Space Systems Laboratory (SSL)
The objective of SSL is ". . . to inspire future generations to advance aerospace engineering.' It provides research opportunities in orbital mechanics, rendezvous and docking maneuvers, mission planning, and space environment. The lab provides facilities for activities in High Altitude Balloons, construction of air-vehicles and nano-satellites, 0-g flights, and STK simulation package for satellite flights and trajectories.
Theoretical and Applied Mechanics Group (TAMG)

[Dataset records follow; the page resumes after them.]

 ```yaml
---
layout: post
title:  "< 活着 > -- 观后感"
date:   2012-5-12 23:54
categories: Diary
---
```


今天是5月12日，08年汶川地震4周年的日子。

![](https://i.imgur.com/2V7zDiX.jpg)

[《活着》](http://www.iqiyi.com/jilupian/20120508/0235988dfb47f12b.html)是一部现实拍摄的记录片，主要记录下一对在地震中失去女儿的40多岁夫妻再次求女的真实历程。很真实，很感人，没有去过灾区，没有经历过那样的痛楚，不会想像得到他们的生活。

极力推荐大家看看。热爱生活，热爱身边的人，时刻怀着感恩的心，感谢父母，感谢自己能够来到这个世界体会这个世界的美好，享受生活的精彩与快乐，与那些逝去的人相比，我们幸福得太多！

Research in the TAMG focuses on using experimental, analytical and computational tools to understand deformation and failure of materials, components and structures in a broad range of time and length scales. To accomplish this goal, TAMG develops procedures that include mechanical behavior characterization coupled with non-destructive testing and modern computational tools. This information is used both for understanding the role of important material scales in the observed bulk behavior and for the formulation of constitutive laws that can model the response including damage initiation and progression according to prescribed loading conditions. Equipment and facilities used by TAMG include a range of mechanical testing equipment for testing in tension, compression, fatigue and fracture as well as: a) two multichannel Acoustic Emission systems, b) a 5 Megapixel Digital Image Correlation system, c) a FLIR infrared thermography camera, and d) a 64-core High Performance Computational Cluster. TAMG has further developed procedures to use several pieces of equipment and facilities at Drexel University including the Machine Shop, Centralized Research Facilities and the University Research Computing Faci
Thermal Systems Laboratory
The thermal systems laboratory is outfitted with an array of instrumentation and equipment for conducting single- and multiphase heat transfer experiments in controlled environments. Facilities include computer-controlled data acquisition (LabVIEW ) systems, a Newport holographic interferometric system with associated lasers and optics, image enlargers, power amplifiers, precision voltmeters, slip-ring assemblies, and workstation for large-scale computing and simulation. A draft-free room is available with independent temperature control for carrying out natural convection experiments. An experimental test-rig is available for studying heat transfer from rotating surfaces. A bubble column has been recently built to study multiphase flow and heat transfer problems. Facilities are also available for measuring thermal conductivities of thin films using a thermal comparator.
Vascular Kinetics Laboratory (VKL)
The VKL uses engineering methods to understand how biomechanics and biochemistry interact in cardiovascular disease. In particular, we study fluid flow and blood vessel stiffness impact cellular response to glucose, growth factors, and inflammation to lead to atherosclerosis and metabolic syndrome. We then apply these discoveries to novel biomaterials and therapies, with a particular focus on treating cardiovascular disease in under-served populations. This research is at the interface of engineering and medicine, with close collaborations with biologists and physicians and a strong emphasis on clinical applications.